ACTIVITY:
If a picture appears in the records below, drop it, and reproduce everything else exactly.

THE DATA:

=====

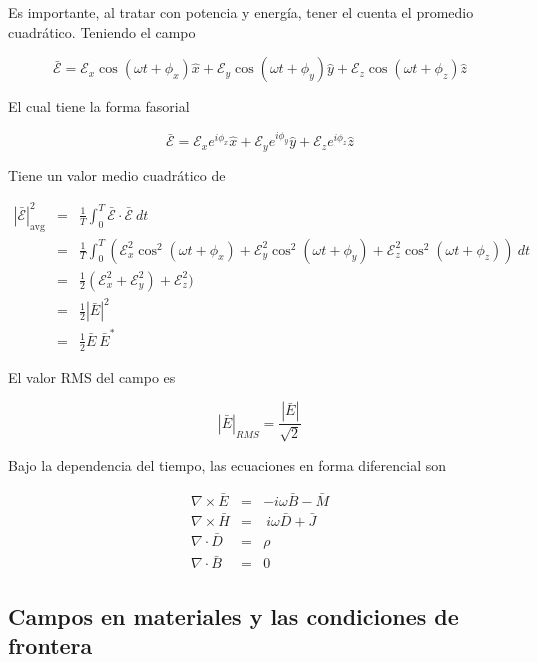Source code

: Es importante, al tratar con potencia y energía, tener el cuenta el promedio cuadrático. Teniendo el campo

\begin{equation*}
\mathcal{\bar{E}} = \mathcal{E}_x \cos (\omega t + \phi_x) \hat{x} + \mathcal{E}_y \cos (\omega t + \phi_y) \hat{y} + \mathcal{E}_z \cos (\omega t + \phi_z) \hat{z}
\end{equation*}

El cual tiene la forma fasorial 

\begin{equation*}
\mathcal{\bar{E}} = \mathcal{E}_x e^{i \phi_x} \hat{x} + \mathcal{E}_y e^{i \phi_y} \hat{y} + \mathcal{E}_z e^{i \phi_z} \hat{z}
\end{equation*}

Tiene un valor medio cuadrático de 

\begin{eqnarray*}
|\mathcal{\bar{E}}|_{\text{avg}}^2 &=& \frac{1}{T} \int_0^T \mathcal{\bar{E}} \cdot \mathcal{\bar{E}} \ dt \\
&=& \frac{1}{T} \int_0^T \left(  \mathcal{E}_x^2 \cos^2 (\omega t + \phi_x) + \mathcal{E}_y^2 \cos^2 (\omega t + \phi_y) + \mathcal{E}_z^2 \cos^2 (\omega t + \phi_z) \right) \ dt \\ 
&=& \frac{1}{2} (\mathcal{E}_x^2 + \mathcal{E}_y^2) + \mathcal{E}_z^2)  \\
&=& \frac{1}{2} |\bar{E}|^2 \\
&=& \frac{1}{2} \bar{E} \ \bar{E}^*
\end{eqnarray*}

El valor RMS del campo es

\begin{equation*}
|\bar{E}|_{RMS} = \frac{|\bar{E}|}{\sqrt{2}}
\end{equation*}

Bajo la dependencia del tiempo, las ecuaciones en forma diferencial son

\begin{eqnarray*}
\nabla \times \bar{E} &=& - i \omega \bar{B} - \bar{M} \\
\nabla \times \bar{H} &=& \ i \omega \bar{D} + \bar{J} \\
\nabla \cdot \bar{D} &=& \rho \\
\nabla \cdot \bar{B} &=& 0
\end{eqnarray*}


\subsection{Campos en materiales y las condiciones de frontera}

=====

WRITTEN RESPONSE:
Source code

: Es importante, al tratar con potencia y energía, tener el cuenta el promedio cuadrático. Teniendo el campo

\begin{equation*}
\mathcal{\bar{E}} = \mathcal{E}_x \cos (\omega t + \phi_x) \hat{x} + \mathcal{E}_y \cos (\omega t + \phi_y) \hat{y} + \mathcal{E}_z \cos (\omega t + \phi_z) \hat{z}
\end{equation*}

El cual tiene la forma fasorial 

\begin{equation*}
\mathcal{\bar{E}} = \mathcal{E}_x e^{i \phi_x} \hat{x} + \mathcal{E}_y e^{i \phi_y} \hat{y} + \mathcal{E}_z e^{i \phi_z} \hat{z}
\end{equation*}

Tiene un valor medio cuadrático de 

\begin{eqnarray*}
|\mathcal{\bar{E}}|_{\text{avg}}^2 &=& \frac{1}{T} \int_0^T \mathcal{\bar{E}} \cdot \mathcal{\bar{E}} \ dt \\
&=& \frac{1}{T} \int_0^T \left(  \mathcal{E}_x^2 \cos^2 (\omega t + \phi_x) + \mathcal{E}_y^2 \cos^2 (\omega t + \phi_y) + \mathcal{E}_z^2 \cos^2 (\omega t + \phi_z) \right) \ dt \\ 
&=& \frac{1}{2} (\mathcal{E}_x^2 + \mathcal{E}_y^2) + \mathcal{E}_z^2)  \\
&=& \frac{1}{2} |\bar{E}|^2 \\
&=& \frac{1}{2} \bar{E} \ \bar{E}^*
\end{eqnarray*}

El valor RMS del campo es

\begin{equation*}
|\bar{E}|_{RMS} = \frac{|\bar{E}|}{\sqrt{2}}
\end{equation*}

Bajo la dependencia del tiempo, las ecuaciones en forma diferencial son

\begin{eqnarray*}
\nabla \times \bar{E} &=& - i \omega \bar{B} - \bar{M} \\
\nabla \times \bar{H} &=& \ i \omega \bar{D} + \bar{J} \\
\nabla \cdot \bar{D} &=& \rho \\
\nabla \cdot \bar{B} &=& 0
\end{eqnarray*}


\subsection{Campos en materiales y las condiciones de frontera}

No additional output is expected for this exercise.